**Exercise description**. For every record that follows, write out the text exactly and omit the picture, if one is present.

· · · · · · ·

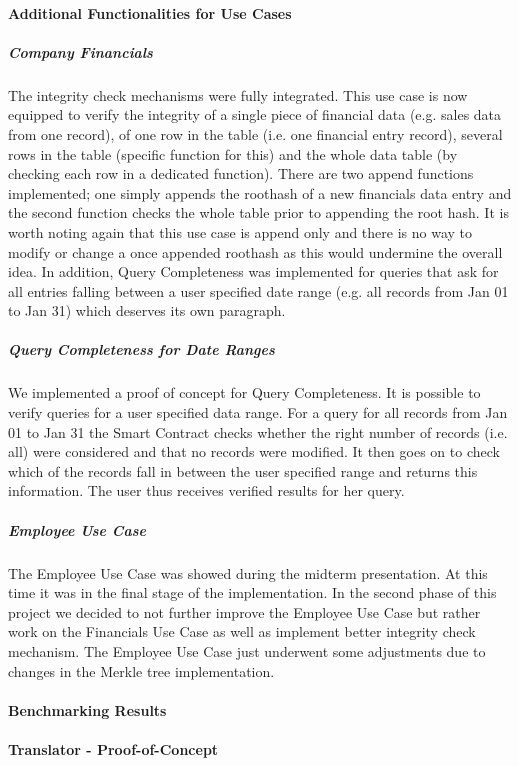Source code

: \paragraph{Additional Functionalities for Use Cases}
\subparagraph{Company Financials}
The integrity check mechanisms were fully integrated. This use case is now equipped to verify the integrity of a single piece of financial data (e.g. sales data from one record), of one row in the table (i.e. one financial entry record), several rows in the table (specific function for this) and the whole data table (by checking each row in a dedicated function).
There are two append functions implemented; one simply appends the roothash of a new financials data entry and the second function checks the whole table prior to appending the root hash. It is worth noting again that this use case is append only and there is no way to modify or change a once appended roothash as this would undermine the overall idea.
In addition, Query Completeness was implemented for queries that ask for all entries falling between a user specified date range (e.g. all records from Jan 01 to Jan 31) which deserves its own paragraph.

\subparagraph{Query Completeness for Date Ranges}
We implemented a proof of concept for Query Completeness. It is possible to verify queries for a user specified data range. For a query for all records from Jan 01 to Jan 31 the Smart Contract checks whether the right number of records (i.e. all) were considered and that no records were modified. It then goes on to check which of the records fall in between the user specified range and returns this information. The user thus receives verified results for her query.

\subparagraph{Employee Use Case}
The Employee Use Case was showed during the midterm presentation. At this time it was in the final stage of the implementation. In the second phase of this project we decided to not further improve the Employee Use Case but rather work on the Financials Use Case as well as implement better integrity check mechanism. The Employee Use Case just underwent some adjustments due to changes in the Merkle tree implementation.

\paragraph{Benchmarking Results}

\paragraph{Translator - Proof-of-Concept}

· · · · · · ·

**Expected answer**.
Source code

: \paragraph{Additional Functionalities for Use Cases}
\subparagraph{Company Financials}
The integrity check mechanisms were fully integrated. This use case is now equipped to verify the integrity of a single piece of financial data (e.g. sales data from one record), of one row in the table (i.e. one financial entry record), several rows in the table (specific function for this) and the whole data table (by checking each row in a dedicated function).
There are two append functions implemented; one simply appends the roothash of a new financials data entry and the second function checks the whole table prior to appending the root hash. It is worth noting again that this use case is append only and there is no way to modify or change a once appended roothash as this would undermine the overall idea.
In addition, Query Completeness was implemented for queries that ask for all entries falling between a user specified date range (e.g. all records from Jan 01 to Jan 31) which deserves its own paragraph.

\subparagraph{Query Completeness for Date Ranges}
We implemented a proof of concept for Query Completeness. It is possible to verify queries for a user specified data range. For a query for all records from Jan 01 to Jan 31 the Smart Contract checks whether the right number of records (i.e. all) were considered and that no records were modified. It then goes on to check which of the records fall in between the user specified range and returns this information. The user thus receives verified results for her query.

\subparagraph{Employee Use Case}
The Employee Use Case was showed during the midterm presentation. At this time it was in the final stage of the implementation. In the second phase of this project we decided to not further improve the Employee Use Case but rather work on the Financials Use Case as well as implement better integrity check mechanism. The Employee Use Case just underwent some adjustments due to changes in the Merkle tree implementation.

\paragraph{Benchmarking Results}

\paragraph{Translator - Proof-of-Concept}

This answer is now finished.